Isso depende não apenas do crescimento da economia, mas do tipo e da
natureza do crescimento. Porque crescer é importante, mas depende do
tipo. O desenvolvimento fundado na produção de commodities permite a
economia crescer, mas as oportunidades, a qualidade das ocupações é
diminuta. A expansão de setores de maior valor agregado pode permitir a
contratação de pessoas com salários maiores.

No final de 2009, o senhor disse em entrevista a Terra Magazine que 2010
seria o melhor ano para o Brasil. Foi, de fato?

Eu acho que nós só podemos comparar o desempenho brasileiro deste ano
com o que nós vivenciamos na primeira metade da década de 70, com o
chamado Milagre Econômico. Só que esse desempenho de 2010 é diferente
daquele. Nós crescemos um pouco menos, mas esse crescimento de agora tem
distribuição de oportunidades. Com saída da pobreza de parcela
significativa da população e ampliação das oportunidades escolares. Um
país que está crescendo sem depender do mercado externo, contrário do
que era no Milagre Econômico. É muito mais saudável o que está
acontecendo neste ano de 2010. Especialmente pelo número de empregos
formais, que é uma coisa impressionante.

A presidente Dilma fez uma promessa de erradicar a miséria. Isso é
possível?
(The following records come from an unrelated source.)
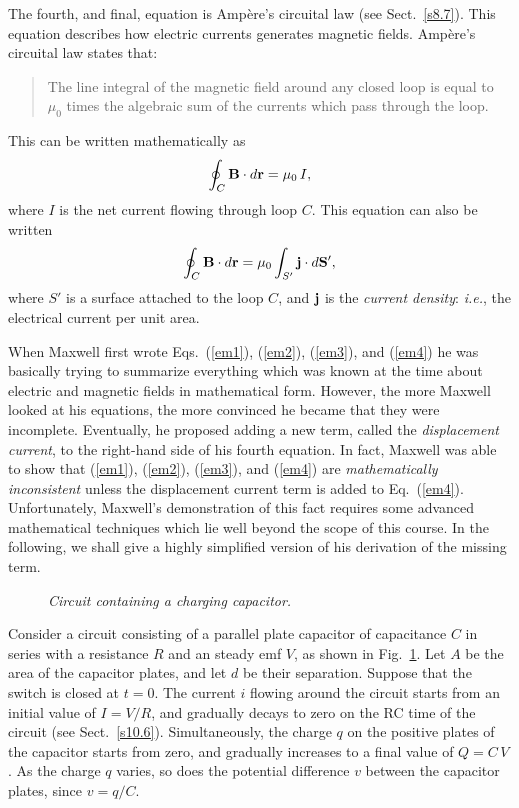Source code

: The fourth, and final, equation is Amp\`{e}re's circuital law (see Sect.~\ref{s8.7}). 
This equation describes how  electric currents generates  magnetic fields.
Amp\`{e}re's circuital law states that:
\begin{quote}
{\sf The line integral of the magnetic field around any closed loop is
equal to $\mu_0$ times the algebraic sum of the currents which pass
through the loop}.
\end{quote}
This can be written mathematically as
\begin{equation}
\oint_C {\bf B}\cdot d{\bf r} = \mu_0\,I,
\end{equation}
where $I$ is the net current flowing through loop $C$. This equation
can also be written 
\begin{equation}\label{em4}
\oint_C {\bf B}\cdot d{\bf r} = \mu_0\int_{S'}{\bf j}\cdot d{\bf S}',
\end{equation}
where $S'$ is a surface attached to the loop $C$, and ${\bf j}$ is the
{\em current density}: {\em i.e.}, the electrical current per unit area.

When Maxwell first wrote Eqs.~(\ref{em1}), (\ref{em2}), (\ref{em3}), 
and (\ref{em4}) he was basically 
trying to summarize everything 
which was known at the time about electric and magnetic fields
in mathematical form. However, the more Maxwell looked at his
equations, the more convinced he became that they were incomplete.
Eventually, he proposed adding a new term, called the {\em displacement
current}, to the right-hand side of his fourth equation. In fact, Maxwell was able
to show that (\ref{em1}), (\ref{em2}), (\ref{em3}), 
and (\ref{em4})  are {\em mathematically inconsistent}\/ unless
the displacement current term is added  to Eq.~(\ref{em4}). Unfortunately,
Maxwell's 
demonstration of this fact  requires some advanced mathematical
techniques  which lie well beyond the scope of this course. 
In the following,
we shall give a highly simplified version of his derivation of the
missing term. 

\begin{figure}[h]
\epsfysize=2in
\centerline{}
\caption{\em Circuit containing a charging capacitor.}\label{f11.1}
\end{figure}

Consider a circuit
consisting of a parallel plate capacitor of capacitance $C$ in series with a
resistance  $R$ and an steady emf $V$, as shown in Fig.~\ref{f11.1}. Let $A$ be the area of
the capacitor plates, and let $d$ be their separation. Suppose that
the switch is closed at $t=0$. The current $i$ flowing around the circuit
starts from an initial value of $I=V/R$, and gradually decays to zero
on the RC time of the circuit (see Sect.~\ref{s10.6}). 
Simultaneously, the charge $q$ on the
positive plates of the capacitor starts from zero, and gradually increases
to a final value of $Q=C\,V$. As the charge $q$ varies, so does the
potential
difference $v$ between the capacitor plates, since $v=q/C$.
Como?


Quando nós falamos em nova classe média no Brasil, causamos a falsa
impressão de que se trata de uma classe média com padrão de vida
europeu. Isso não é verdade, estamos num país que carrega as condições
de um país subdesenvolvido. A possibilidade de superarmos a pobreza é
algo que faz parte da agenda de superação do próprio subdesenvolvimento.
É estranho que o Brasil - já sendo a oitava economia do mundo na década
de 70 - tivesse 40% da sua população vivendo na condição de pobreza. Nós
poderíamos ter superado a pobreza há 20 anos. É bastante peculiar no
Brasil o disparate entre a base material e econômica que o país possui e
o padrão social. O que nós estamos vendo agora é um avanço mais rápido
do padrão social e por isso que o Brasil consegue ter esse indicativo de
superação da pobreza nos próximos cinco ou seis anos. Isso é viável. É
evidente que precisa crescer e sofisticar melhor as políticas sociais,
mas não é impossível.

E quais os desafios, então?

Cada vez mais a gente vem enfrentando a nova pobreza. Ela é
caracterizada, em primeiro lugar, pela transição demográfica que nós
estamos vivendo. Um processo acelerado de envelhecimento dos
brasileiros. Infelizmente o Brasil ainda não está preparado para lidar
com uma parcela significativa da população em condição de pobreza. Temos
3 milhões de pessoas com mais de 80 anos e em 2030 pode ter cerca de 20
milhões de pessoas com 80 anos ou mais. Isso significa considerar um
fundo público de políticas nesse segmento e políticas de saúde nessa
direção. Também estamos vivendo uma transição do ponto de vista da
organização da economia, que está cada vez mais centrada nos serviços.
Isso não quer dizer que a indústria e a agricultura não sejam
importantes, mas nós vamos gerar emprego é no setor de serviços. Isso
pressupõe uma nova forma de olhar essas ocupações, pressupõe olhar o
conhecimento como a principal forma de manejo. E nós temos problemas
sérios na educação.

A necessidade já anunciada pelo ministro Guido Mantega de fazer cortes
nos gastos públicos pode prejudicar os investimentos na área social?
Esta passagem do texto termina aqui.